Challenges in Data Driven Decision Making in the Early Stages of a Startup
Abstract
Dr. Gayathri Aaditya, Rohit Kumar Pillai and Liju George
Entrepreneurship is usually considered a chaotic process paved with uncertainties. Without a method to the madness, entrepreneurship can become detrimental to the well-being of the entrepreneur. The early stage of a start-up refers to all important activities that help identify a potential business from an idea. This discovery process is characterized by stress and uncertainty which makes data-driven decision-making particularly challenging. Unlike mature phases (post-launch and product-market fit phase) where data is available in plenty, early phase decision-making depends on either limited data or generating one’s own data. Uncertainty gives rise to biases in decision-making. The two most negatively impacting biases are confirmation bias and self-serving bias. In combination, they affect the way an entrepreneur in the early phase interprets both data and the consequences of his/her decision.

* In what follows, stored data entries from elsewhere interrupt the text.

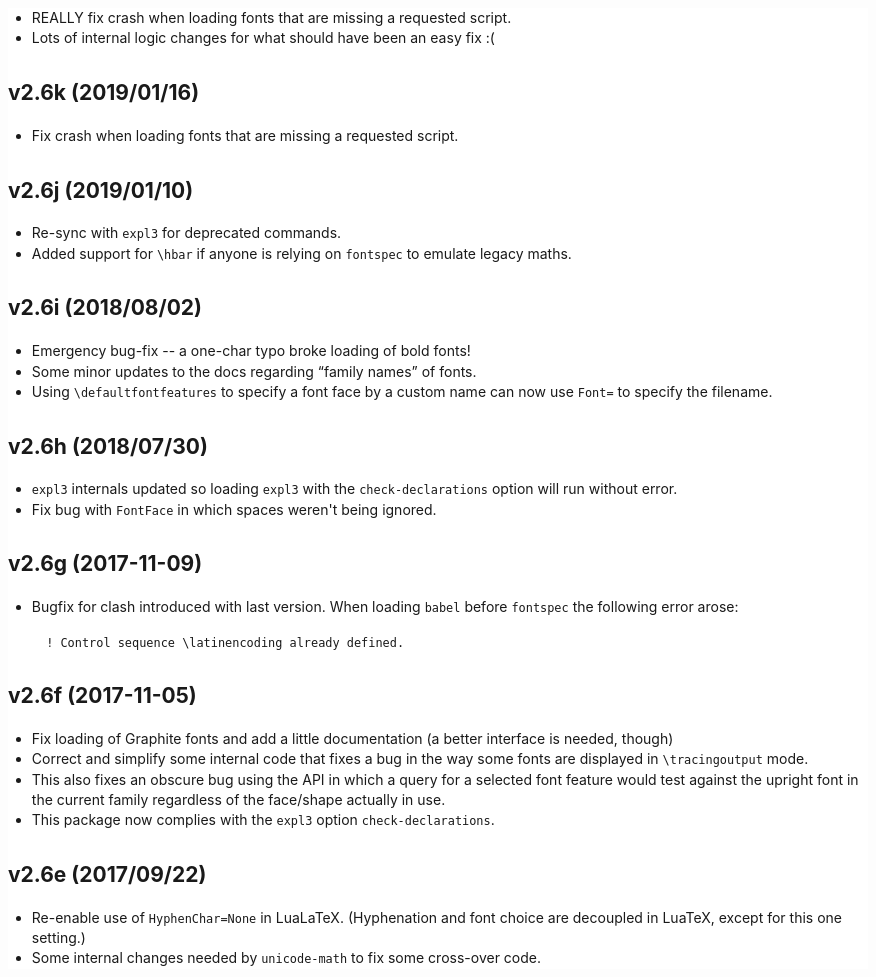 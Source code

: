   * REALLY fix crash when loading fonts that are missing a requested script.
  * Lots of internal logic changes for what should have been an easy fix :(


## v2.6k (2019/01/16)

  * Fix crash when loading fonts that are missing a requested script.


## v2.6j (2019/01/10)

  * Re-sync with `expl3` for deprecated commands.
  * Added support for `\hbar` if anyone is relying on `fontspec` to emulate legacy maths.


## v2.6i (2018/08/02)

  * Emergency bug-fix -- a one-char typo broke loading of bold fonts!
  * Some minor updates to the docs regarding “family names” of fonts.
  * Using `\defaultfontfeatures` to specify a font face by a custom name can now use
      `Font=` to specify the filename.


## v2.6h (2018/07/30)

  * `expl3` internals updated so loading `expl3` with the `check-declarations` option will run without error.
  * Fix bug with `FontFace` in which spaces weren't being ignored.


## v2.6g (2017-11-09)

  * Bugfix for clash introduced with last version. When loading `babel`
      before `fontspec` the following error arose:

          ! Control sequence \latinencoding already defined.


## v2.6f (2017-11-05)

  * Fix loading of Graphite fonts and add a little documentation (a better interface is needed, though)
  * Correct and simplify some internal code that fixes a bug in the way some fonts are displayed in `\tracingoutput` mode.
  * This also fixes an obscure bug using the API in which a query for a selected font feature
      would test against the upright font in the current family regardless of the face/shape actually in use.
  * This package now complies with the `expl3` option `check-declarations`.


## v2.6e (2017/09/22)

  * Re-enable use of `HyphenChar=None` in LuaLaTeX. (Hyphenation and font choice are
      decoupled in LuaTeX, except for this one setting.)
  * Some internal changes needed by `unicode-math` to fix some cross-over code.
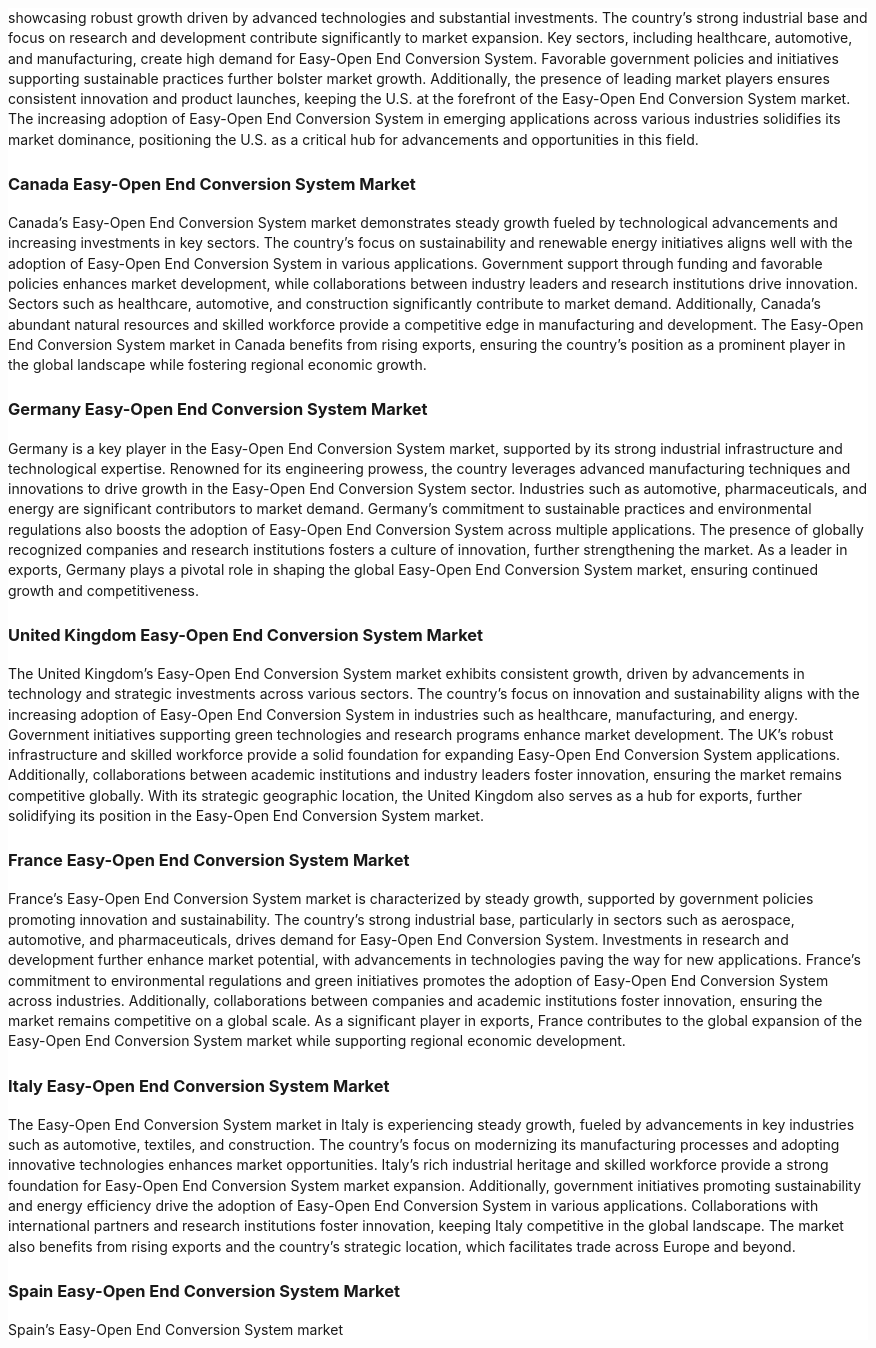 showcasing robust growth driven by advanced technologies and substantial investments. The country&rsquo;s strong industrial base and focus on research and development contribute significantly to market expansion. Key sectors, including healthcare, automotive, and manufacturing, create high demand for Easy-Open End Conversion System. Favorable government policies and initiatives supporting sustainable practices further bolster market growth. Additionally, the presence of leading market players ensures consistent innovation and product launches, keeping the U.S. at the forefront of the Easy-Open End Conversion System market. The increasing adoption of Easy-Open End Conversion System in emerging applications across various industries solidifies its market dominance, positioning the U.S. as a critical hub for advancements and opportunities in this field.</p><h3>Canada Easy-Open End Conversion System Market</h3><p>Canada&rsquo;s Easy-Open End Conversion System market demonstrates steady growth fueled by technological advancements and increasing investments in key sectors. The country&rsquo;s focus on sustainability and renewable energy initiatives aligns well with the adoption of Easy-Open End Conversion System in various applications. Government support through funding and favorable policies enhances market development, while collaborations between industry leaders and research institutions drive innovation. Sectors such as healthcare, automotive, and construction significantly contribute to market demand. Additionally, Canada&rsquo;s abundant natural resources and skilled workforce provide a competitive edge in manufacturing and development. The Easy-Open End Conversion System market in Canada benefits from rising exports, ensuring the country&rsquo;s position as a prominent player in the global landscape while fostering regional economic growth.</p><h3>Germany Easy-Open End Conversion System Market</h3><p>Germany is a key player in the Easy-Open End Conversion System market, supported by its strong industrial infrastructure and technological expertise. Renowned for its engineering prowess, the country leverages advanced manufacturing techniques and innovations to drive growth in the Easy-Open End Conversion System sector. Industries such as automotive, pharmaceuticals, and energy are significant contributors to market demand. Germany&rsquo;s commitment to sustainable practices and environmental regulations also boosts the adoption of Easy-Open End Conversion System across multiple applications. The presence of globally recognized companies and research institutions fosters a culture of innovation, further strengthening the market. As a leader in exports, Germany plays a pivotal role in shaping the global Easy-Open End Conversion System market, ensuring continued growth and competitiveness.</p><h3>United Kingdom Easy-Open End Conversion System Market</h3><p>The United Kingdom&rsquo;s Easy-Open End Conversion System market exhibits consistent growth, driven by advancements in technology and strategic investments across various sectors. The country&rsquo;s focus on innovation and sustainability aligns with the increasing adoption of Easy-Open End Conversion System in industries such as healthcare, manufacturing, and energy. Government initiatives supporting green technologies and research programs enhance market development. The UK&rsquo;s robust infrastructure and skilled workforce provide a solid foundation for expanding Easy-Open End Conversion System applications. Additionally, collaborations between academic institutions and industry leaders foster innovation, ensuring the market remains competitive globally. With its strategic geographic location, the United Kingdom also serves as a hub for exports, further solidifying its position in the Easy-Open End Conversion System market.</p><h3>France Easy-Open End Conversion System Market</h3><p>France&rsquo;s Easy-Open End Conversion System market is characterized by steady growth, supported by government policies promoting innovation and sustainability. The country&rsquo;s strong industrial base, particularly in sectors such as aerospace, automotive, and pharmaceuticals, drives demand for Easy-Open End Conversion System. Investments in research and development further enhance market potential, with advancements in technologies paving the way for new applications. France&rsquo;s commitment to environmental regulations and green initiatives promotes the adoption of Easy-Open End Conversion System across industries. Additionally, collaborations between companies and academic institutions foster innovation, ensuring the market remains competitive on a global scale. As a significant player in exports, France contributes to the global expansion of the Easy-Open End Conversion System market while supporting regional economic development.</p><h3>Italy Easy-Open End Conversion System Market</h3><p>The Easy-Open End Conversion System market in Italy is experiencing steady growth, fueled by advancements in key industries such as automotive, textiles, and construction. The country&rsquo;s focus on modernizing its manufacturing processes and adopting innovative technologies enhances market opportunities. Italy&rsquo;s rich industrial heritage and skilled workforce provide a strong foundation for Easy-Open End Conversion System market expansion. Additionally, government initiatives promoting sustainability and energy efficiency drive the adoption of Easy-Open End Conversion System in various applications. Collaborations with international partners and research institutions foster innovation, keeping Italy competitive in the global landscape. The market also benefits from rising exports and the country&rsquo;s strategic location, which facilitates trade across Europe and beyond.</p><h3>Spain Easy-Open End Conversion System Market</h3><p>Spain&rsquo;s Easy-Open End Conversion System market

Through a qualitative interview-based study involving 30 entrepreneurs in the early phase and 10 entrepreneurs in the mature stage, this study focuses on recognizing the presence of these biases and proposes a habit-based process for grooming early-stage entrepreneurs. The scientific principles underlying the proposed framework have been detailed out and pragmatic solutions for improving early-phase decision-making have been derived.